Atlantic white-cedar (Chamaecyparis thyoides), also called southern white-cedar, white-cedar, and swamp-cedar, is found most frequently in small dense stands in fresh water swamps and bogs. Heavy cutting for many commercial uses during this century has considerably reduced even the largest stands so that the total volume of this species growing stock is not currently known. It is still considered a commercially important single species in the major supply areas of North and South Carolina, Virginia, and Florida.
Forestryimages.org provides several images of parts of Atlantic white-cedar. The tree is a conifer and the lineal taxonomy is Pinopsida > Pinales > Cupressaceae > Chamaecyparis thyoides. Chamaecyparis thyoides is commonly called Atlantic white-cedar, southern white-cedar, white cypress, swamp cedar.

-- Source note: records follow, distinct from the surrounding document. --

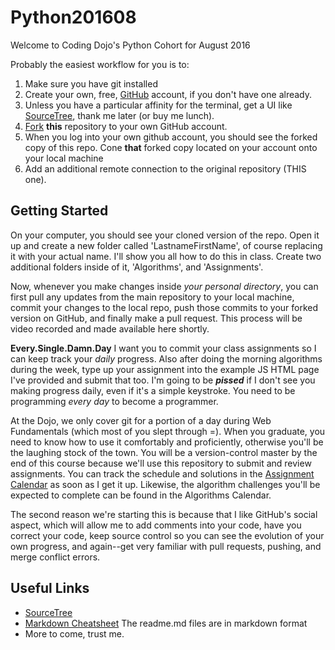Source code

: # Python201608
Welcome to Coding Dojo's Python Cohort for August 2016

Probably the easiest workflow for you is to:
 1. Make sure you have git installed
 2. Create your own, free, [GitHub](https://github.com/) account, if you don't have one already.
 2. Unless you have a particular affinity for the terminal, get a UI like [SourceTree](https://www.sourcetreeapp.com/), thank me later (or buy me lunch).
 3. [Fork](https://guides.github.com/activities/forking/) **this** repository to your own GitHub account.
 4. When you log into your own github account, you should see the forked copy of this repo. Cone **that** forked copy located on your account onto your local machine
 5. Add an additional remote connection to the original repository (THIS one).

## Getting Started

On your computer, you should see your cloned version of the repo. Open it up and create a new folder called 'LastnameFirstName', of course replacing it with your actual name. I'll show you all how to do this in class. Create two additional folders inside of it, 'Algorithms', and 'Assignments'.

Now, whenever you make changes inside _your personal directory_, you can first pull any updates from the main repository to your local machine, commit your changes to the local repo, push those commits to your forked version on GitHub, and finally make a pull request. This process will be video recorded and made available here shortly.


**Every.Single.Damn.Day** I want you to commit your class assignments so I can keep track your _daily_ progress. Also after doing the morning algorithms during the week, type up your assignment into the example JS HTML page I've provided and submit that too. I'm going to be ***pissed*** if I don't see you making progress daily, even if it's a simple keystroke. You need to be programming _every day_ to become a programmer.

At the Dojo, we only cover git for a portion of a day during Web Fundamentals (which most of you slept through =). When you graduate, you need to know how to use it comfortably and proficiently, otherwise you'll be the laughing stock of the town. You will be a version-control master by the end of this course because we'll use this repository to submit and review assignments. You can track the schedule and solutions in the [Assignment Calendar](https://github.com/authman/Python201608/blob/master/ApatiraUthman/schedule.md) as soon as I get it up. Likewise, the algorithm challenges you'll be expected to complete can be found in the Algorithms Calendar.

The second reason we're starting this is because that I like GitHub's social aspect, which will allow me to add comments into your code, have you correct your code, keep source control so you can see the evolution of your own progress, and again--get very familiar with pull requests, pushing, and merge conflict errors.


## Useful Links

 * [SourceTree](https://www.sourcetreeapp.com/)
 * [Markdown Cheatsheet](https://duckduckgo.com/?q=markdown+cheat+sheet&ia=answer) The readme.md files are in markdown format
 * More to come, trust me.
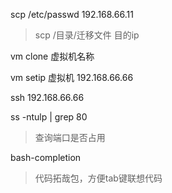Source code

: scp /etc/passwd  192.168.66.11

> scp /目录/迁移文件 目的ip

vm clone 虚拟机名称

vm setip 虚拟机 192.168.66.66

ssh 192.168.66.66

ss -ntulp | grep 80

> 查询端口是否占用

bash-completion

> 代码拓哉包，方便tab键联想代码
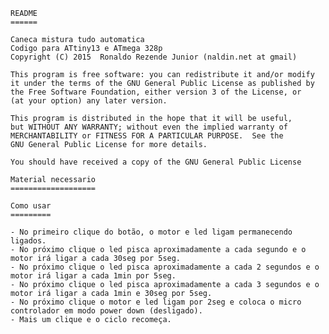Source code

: 
    README
    ======
	  
    Caneca mistura tudo automatica
    Codigo para ATtiny13 e ATmega 328p
    Copyright (C) 2015  Ronaldo Rezende Junior (naldin.net at gmail)

    This program is free software: you can redistribute it and/or modify
    it under the terms of the GNU General Public License as published by
    the Free Software Foundation, either version 3 of the License, or
    (at your option) any later version.

    This program is distributed in the hope that it will be useful,
    but WITHOUT ANY WARRANTY; without even the implied warranty of
    MERCHANTABILITY or FITNESS FOR A PARTICULAR PURPOSE.  See the
    GNU General Public License for more details.

    You should have received a copy of the GNU General Public License
    
    Material necessario
    ===================
    
    Como usar
    =========
    
    - No primeiro clique do botão, o motor e led ligam permanecendo ligados.
    - No próximo clique o led pisca aproximadamente a cada segundo e o motor irá ligar a cada 30seg por 5seg.
    - No próximo clique o led pisca aproximadamente a cada 2 segundos e o motor irá ligar a cada 1min por 5seg.
    - No próximo clique o led pisca aproximadamente a cada 3 segundos e o motor irá ligar a cada 1min e 30seg por 5seg.
    - No próximo clique o motor e led ligam por 2seg e coloca o micro controlador em modo power down (desligado).
    - Mais um clique e o ciclo recomeça.
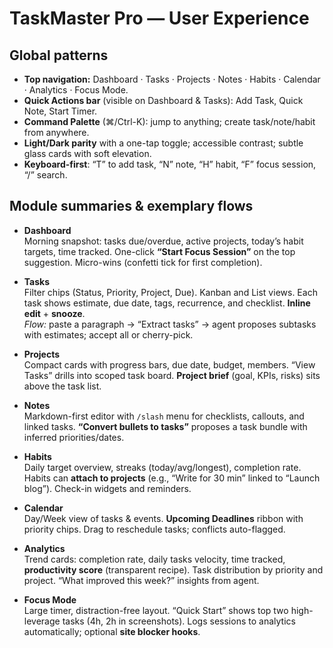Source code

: # TaskMaster Pro — User Experience

## Global patterns
- **Top navigation:** Dashboard · Tasks · Projects · Notes · Habits · Calendar · Analytics · Focus Mode.
- **Quick Actions bar** (visible on Dashboard & Tasks): Add Task, Quick Note, Start Timer.
- **Command Palette** (⌘/Ctrl-K): jump to anything; create task/note/habit from anywhere.
- **Light/Dark parity** with a one-tap toggle; accessible contrast; subtle glass cards with soft elevation.
- **Keyboard-first**: “T” to add task, “N” note, “H” habit, “F” focus session, “/” search.

## Module summaries & exemplary flows
- **Dashboard**  
  Morning snapshot: tasks due/overdue, active projects, today’s habit targets, time tracked. One-click **“Start Focus Session”** on the top suggestion. Micro-wins (confetti tick for first completion).

- **Tasks**  
  Filter chips (Status, Priority, Project, Due). Kanban and List views. Each task shows estimate, due date, tags, recurrence, and checklist. **Inline edit** + **snooze**.  
  *Flow:* paste a paragraph → “Extract tasks” → agent proposes subtasks with estimates; accept all or cherry-pick.

- **Projects**  
  Compact cards with progress bars, due date, budget, members. “View Tasks” drills into scoped task board. **Project brief** (goal, KPIs, risks) sits above the task list.

- **Notes**  
  Markdown-first editor with `/slash` menu for checklists, callouts, and linked tasks. **“Convert bullets to tasks”** proposes a task bundle with inferred priorities/dates.

- **Habits**  
  Daily target overview, streaks (today/avg/longest), completion rate. Habits can **attach to projects** (e.g., “Write for 30 min” linked to “Launch blog”). Check-in widgets and reminders.

- **Calendar**  
  Day/Week view of tasks & events. **Upcoming Deadlines** ribbon with priority chips. Drag to reschedule tasks; conflicts auto-flagged.

- **Analytics**  
  Trend cards: completion rate, daily tasks velocity, time tracked, **productivity score** (transparent recipe). Task distribution by priority and project. “What improved this week?” insights from agent.

- **Focus Mode**  
  Large timer, distraction-free layout. “Quick Start” shows top two high-leverage tasks (4h, 2h in screenshots). Logs sessions to analytics automatically; optional **site blocker hooks**.
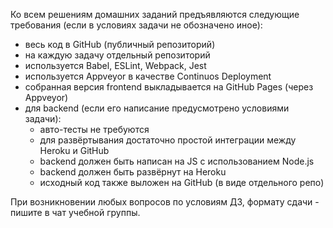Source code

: Ко всем решениям домашних заданий предъявляются следующие требования (если в условиях задачи не обозначено иное):
* весь код в GitHub (публичный репозиторий)
* на каждую задачу отдельный репозиторий
* используется Babel, ESLint, Webpack, Jest
* используется Appveyor в качестве Continuos Deployment
* собранная версия frontend выкладывается на GitHub Pages (через Appveyor)
* для backend (если его написание предусмотрено условиями задачи):
  * авто-тесты не требуются
  * для развёртывания достаточно простой интеграции между Heroku и GitHub
  * backend должен быть написан на JS с использованием Node.js
  * backend должен быть развёрнут на Heroku
  * исходный код также выложен на GitHub (в виде отдельного репо)

При возникновении любых вопросов по условиям ДЗ, формату сдачи - пишите в чат учебной группы.

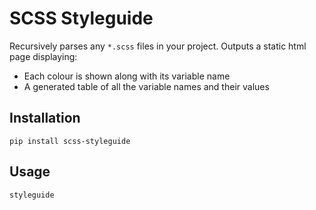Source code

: # SCSS Styleguide

Recursively parses any `*.scss` files in your project.  Outputs a static html page displaying:

* Each colour is shown along with its variable name
* A generated table of all the variable names and their values

## Installation

`pip install scss-styleguide`

## Usage

`styleguide`
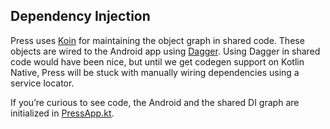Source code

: ## Dependency Injection
Press uses [Koin](https://start.insert-koin.io/#/) for maintaining the object graph in shared code. These objects are wired to the Android app using [Dagger](https://dagger.dev/). Using Dagger in shared code would have been nice, but until we get codegen support on Kotlin Native, Press will be stuck with manually wiring dependencies using a service locator.

If you’re curious to see code, the Android and the shared DI graph are initialized in [PressApp.kt](https://github.com/saket/Press/blob/trunk/androidApp/src/main/java/press/PressApp.kt#L27). 
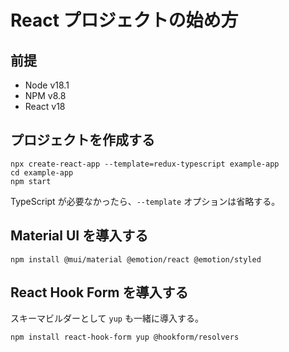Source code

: # React プロジェクトの始め方

## 前提

- Node v18.1
- NPM v8.8
- React v18

## プロジェクトを作成する

    npx create-react-app --template=redux-typescript example-app
    cd example-app
    npm start

TypeScript が必要なかったら、`--template` オプションは省略する。

## Material UI を導入する

    npm install @mui/material @emotion/react @emotion/styled

## React Hook Form を導入する

スキーマビルダーとして `yup` も一緒に導入する。

    npm install react-hook-form yup @hookform/resolvers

The Range of Atlantic White-cedar
Atlantic white-cedar grows in a narrow coastal belt 80 to 210 km (50 to 130 miles) wide from southern Maine to northern Florida and west to southern Mississippi. Atlantic white-cedar forests, however, have always been of minor importance because the scarcity of suitable sites makes distribution of the species within the coastal belt exceedingly patchy. White-cedar is most important commercially in southeastern New Jersey, southeastern Virginia, eastern North Carolina, and northwestern Florida.
"Trees to 20 m tall and 80 cm dbh. Bark dark brownish red, less than 3 cm thick, irregularly furrowed and ridged. Branchlet sprays fan-shaped. Leaves of branchlets to 2 mm, apex acute to acuminate, bases of facial leaves often overlapped by apices of subtending facial leaves; glands usually present, circular. Pollen cones 2-4 mm, dark brown; pollen sacs yellow. Seed cones maturing and opening the first year, commonly somewhat irregular or asymmetrical, 4-9 mm broad, glaucous, bluish purple to reddish brown, not notably resin
ous; scales 6-8(10), each scale depressed and minutely mucronate, the apical pair of scales fused. Seeds 1-2 per scale, 2-3 mm, wing narrower than body."

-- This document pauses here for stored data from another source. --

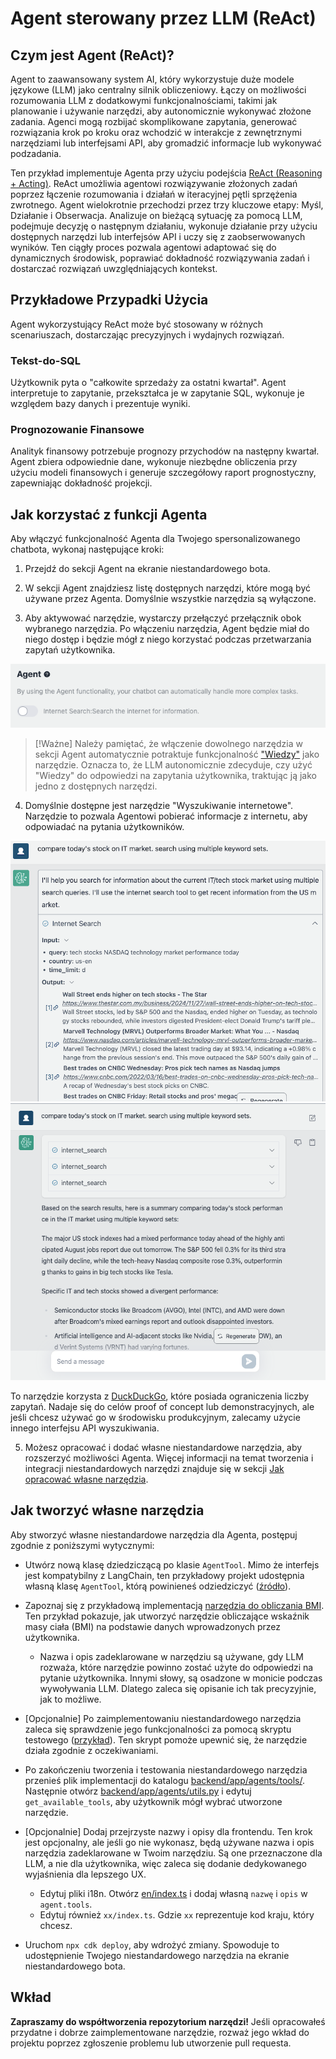 # Agent sterowany przez LLM (ReAct)

## Czym jest Agent (ReAct)?

Agent to zaawansowany system AI, który wykorzystuje duże modele językowe (LLM) jako centralny silnik obliczeniowy. Łączy on możliwości rozumowania LLM z dodatkowymi funkcjonalnościami, takimi jak planowanie i używanie narzędzi, aby autonomicznie wykonywać złożone zadania. Agenci mogą rozbijać skomplikowane zapytania, generować rozwiązania krok po kroku oraz wchodzić w interakcje z zewnętrznymi narzędziami lub interfejsami API, aby gromadzić informacje lub wykonywać podzadania.

Ten przykład implementuje Agenta przy użyciu podejścia [ReAct (Reasoning + Acting)](https://www.promptingguide.ai/techniques/react). ReAct umożliwia agentowi rozwiązywanie złożonych zadań poprzez łączenie rozumowania i działań w iteracyjnej pętli sprzężenia zwrotnego. Agent wielokrotnie przechodzi przez trzy kluczowe etapy: Myśl, Działanie i Obserwacja. Analizuje on bieżącą sytuację za pomocą LLM, podejmuje decyzję o następnym działaniu, wykonuje działanie przy użyciu dostępnych narzędzi lub interfejsów API i uczy się z zaobserwowanych wyników. Ten ciągły proces pozwala agentowi adaptować się do dynamicznych środowisk, poprawiać dokładność rozwiązywania zadań i dostarczać rozwiązań uwzględniających kontekst.

## Przykładowe Przypadki Użycia

Agent wykorzystujący ReAct może być stosowany w różnych scenariuszach, dostarczając precyzyjnych i wydajnych rozwiązań.

### Tekst-do-SQL

Użytkownik pyta o "całkowite sprzedaży za ostatni kwartał". Agent interpretuje to zapytanie, przekształca je w zapytanie SQL, wykonuje je względem bazy danych i prezentuje wyniki.

### Prognozowanie Finansowe

Analityk finansowy potrzebuje prognozy przychodów na następny kwartał. Agent zbiera odpowiednie dane, wykonuje niezbędne obliczenia przy użyciu modeli finansowych i generuje szczegółowy raport prognostyczny, zapewniając dokładność projekcji.

## Jak korzystać z funkcji Agenta

Aby włączyć funkcjonalność Agenta dla Twojego spersonalizowanego chatbota, wykonaj następujące kroki:

1. Przejdź do sekcji Agent na ekranie niestandardowego bota.

2. W sekcji Agent znajdziesz listę dostępnych narzędzi, które mogą być używane przez Agenta. Domyślnie wszystkie narzędzia są wyłączone.

3. Aby aktywować narzędzie, wystarczy przełączyć przełącznik obok wybranego narzędzia. Po włączeniu narzędzia, Agent będzie miał do niego dostęp i będzie mógł z niego korzystać podczas przetwarzania zapytań użytkownika.

![](./imgs/agent_tools.png)

> [!Ważne]
> Należy pamiętać, że włączenie dowolnego narzędzia w sekcji Agent automatycznie potraktuje funkcjonalność ["Wiedzy"](https://aws.amazon.com/what-is/retrieval-augmented-generation/) jako narzędzie. Oznacza to, że LLM autonomicznie zdecyduje, czy użyć "Wiedzy" do odpowiedzi na zapytania użytkownika, traktując ją jako jedno z dostępnych narzędzi.

4. Domyślnie dostępne jest narzędzie "Wyszukiwanie internetowe". Narzędzie to pozwala Agentowi pobierać informacje z internetu, aby odpowiadać na pytania użytkowników.

![](./imgs/agent1.png)
![](./imgs/agent2.png)

To narzędzie korzysta z [DuckDuckGo](https://duckduckgo.com/), które posiada ograniczenia liczby zapytań. Nadaje się do celów proof of concept lub demonstracyjnych, ale jeśli chcesz używać go w środowisku produkcyjnym, zalecamy użycie innego interfejsu API wyszukiwania.

5. Możesz opracować i dodać własne niestandardowe narzędzia, aby rozszerzyć możliwości Agenta. Więcej informacji na temat tworzenia i integracji niestandardowych narzędzi znajduje się w sekcji [Jak opracować własne narzędzia](#how-to-develop-your-own-tools).

## Jak tworzyć własne narzędzia

Aby stworzyć własne niestandardowe narzędzia dla Agenta, postępuj zgodnie z poniższymi wytycznymi:

- Utwórz nową klasę dziedziczącą po klasie `AgentTool`. Mimo że interfejs jest kompatybilny z LangChain, ten przykładowy projekt udostępnia własną klasę `AgentTool`, którą powinieneś odziedziczyć ([źródło](../backend/app/agents/tools/agent_tool.py)).

- Zapoznaj się z przykładową implementacją [narzędzia do obliczania BMI](../examples/agents/tools/bmi/bmi.py). Ten przykład pokazuje, jak utworzyć narzędzie obliczające wskaźnik masy ciała (BMI) na podstawie danych wprowadzonych przez użytkownika.

  - Nazwa i opis zadeklarowane w narzędziu są używane, gdy LLM rozważa, które narzędzie powinno zostać użyte do odpowiedzi na pytanie użytkownika. Innymi słowy, są osadzone w monicie podczas wywoływania LLM. Dlatego zaleca się opisanie ich tak precyzyjnie, jak to możliwe.

- [Opcjonalnie] Po zaimplementowaniu niestandardowego narzędzia zaleca się sprawdzenie jego funkcjonalności za pomocą skryptu testowego ([przykład](../examples/agents/tools/bmi/test_bmi.py)). Ten skrypt pomoże upewnić się, że narzędzie działa zgodnie z oczekiwaniami.

- Po zakończeniu tworzenia i testowania niestandardowego narzędzia przenieś plik implementacji do katalogu [backend/app/agents/tools/](../backend/app/agents/tools/). Następnie otwórz [backend/app/agents/utils.py](../backend/app/agents/utils.py) i edytuj `get_available_tools`, aby użytkownik mógł wybrać utworzone narzędzie.

- [Opcjonalnie] Dodaj przejrzyste nazwy i opisy dla frontendu. Ten krok jest opcjonalny, ale jeśli go nie wykonasz, będą używane nazwa i opis narzędzia zadeklarowane w Twoim narzędziu. Są one przeznaczone dla LLM, a nie dla użytkownika, więc zaleca się dodanie dedykowanego wyjaśnienia dla lepszego UX.

  - Edytuj pliki i18n. Otwórz [en/index.ts](../frontend/src/i18n/en/index.ts) i dodaj własną `nazwę` i `opis` w `agent.tools`.
  - Edytuj również `xx/index.ts`. Gdzie `xx` reprezentuje kod kraju, który chcesz.

- Uruchom `npx cdk deploy`, aby wdrożyć zmiany. Spowoduje to udostępnienie Twojego niestandardowego narzędzia na ekranie niestandardowego bota.

## Wkład

**Zapraszamy do współtworzenia repozytorium narzędzi!** Jeśli opracowałeś przydatne i dobrze zaimplementowane narzędzie, rozważ jego wkład do projektu poprzez zgłoszenie problemu lub utworzenie pull requesta.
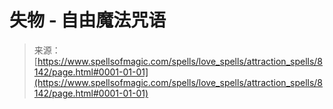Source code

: <!--yml

category: 未分类

date: 2024-06-12 18:43:26

-->

# 失物 - 自由魔法咒语

> 来源：[https://www.spellsofmagic.com/spells/love_spells/attraction_spells/8142/page.html#0001-01-01](https://www.spellsofmagic.com/spells/love_spells/attraction_spells/8142/page.html#0001-01-01)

Atlantic white-cedar is readily killed or damaged by fire, often by even low-intensity fires. Crown fires will generally kill the trees and can eliminate an entire stand. Large trees not killed outright usually die gradually, beginning at the top. Mature trees may occasionally survive low-intensity fires on wet sites in parts of the South.
Heavy cutting for many commercial uses during this century has considerably reduced even the largest stands of Atlantic white-cedar so that the total volume of this species growing stock is not currently known.